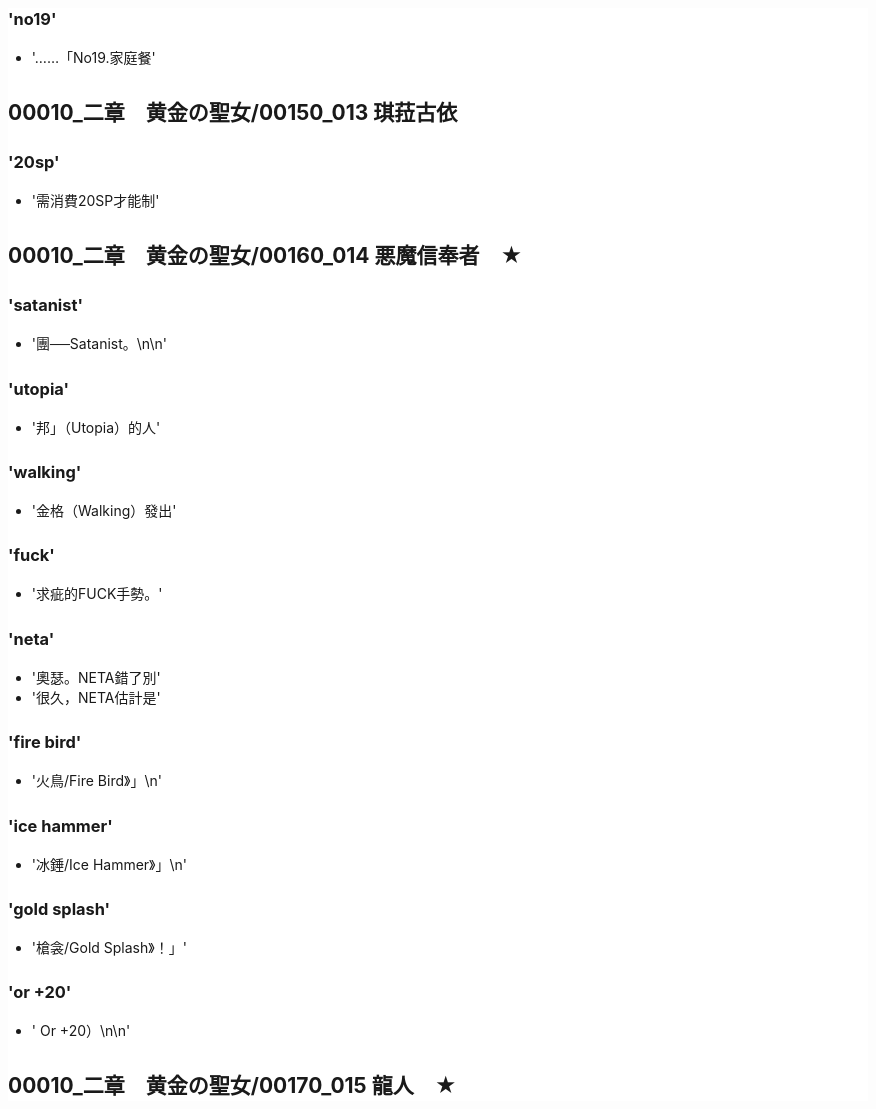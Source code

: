 ### 'no19'

- '……「No19.家庭餐'


## 00010_二章　黄金の聖女/00150_013 琪菈古依

### '20sp'

- '需消費20SP才能制'


## 00010_二章　黄金の聖女/00160_014 悪魔信奉者　★

### 'satanist'

- '團──Satanist。\n\n'

### 'utopia'

- '邦」（Utopia）的人'

### 'walking'

- '金格（Walking）發出'

### 'fuck'

- '求疵的FUCK手勢。'

### 'neta'

- '奧瑟。NETA錯了別'
- '很久，NETA估計是'

### 'fire bird'

- '火鳥/Fire Bird》」\n'

### 'ice hammer'

- '冰錘/Ice Hammer》」\n'

### 'gold splash'

- '槍衾/Gold Splash》！」'

### 'or +20'

- ' Or +20）\n\n'


## 00010_二章　黄金の聖女/00170_015 龍人　★
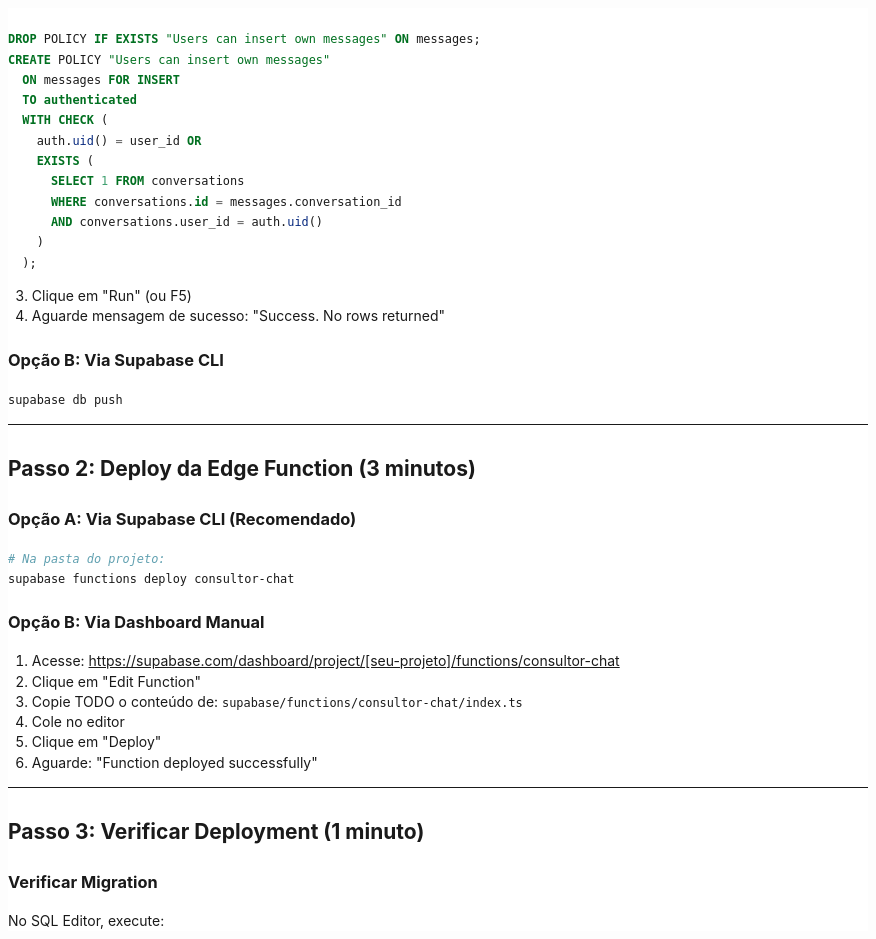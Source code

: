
 ```sql

DROP POLICY IF EXISTS "Users can insert own messages" ON messages;
CREATE POLICY "Users can insert own messages"
  ON messages FOR INSERT
  TO authenticated
  WITH CHECK (
    auth.uid() = user_id OR
    EXISTS (
      SELECT 1 FROM conversations
      WHERE conversations.id = messages.conversation_id
      AND conversations.user_id = auth.uid()
    )
  );
```

3. Clique em "Run" (ou F5)
4. Aguarde mensagem de sucesso: "Success. No rows returned"

### Opção B: Via Supabase CLI

```bash
supabase db push
```

---

## Passo 2: Deploy da Edge Function (3 minutos)

### Opção A: Via Supabase CLI (Recomendado)

```bash
# Na pasta do projeto:
supabase functions deploy consultor-chat
```

### Opção B: Via Dashboard Manual

1. Acesse: https://supabase.com/dashboard/project/[seu-projeto]/functions/consultor-chat
2. Clique em "Edit Function"
3. Copie TODO o conteúdo de: `supabase/functions/consultor-chat/index.ts`
4. Cole no editor
5. Clique em "Deploy"
6. Aguarde: "Function deployed successfully"

---

## Passo 3: Verificar Deployment (1 minuto)

### Verificar Migration

No SQL Editor, execute:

## Task brief
Return every line in the records that includes the string "messages".

## Solution
DROP POLICY IF EXISTS "Users can insert own messages" ON messages;
CREATE POLICY "Users can insert own messages"
  ON messages FOR INSERT
      WHERE conversations.id = messages.conversation_id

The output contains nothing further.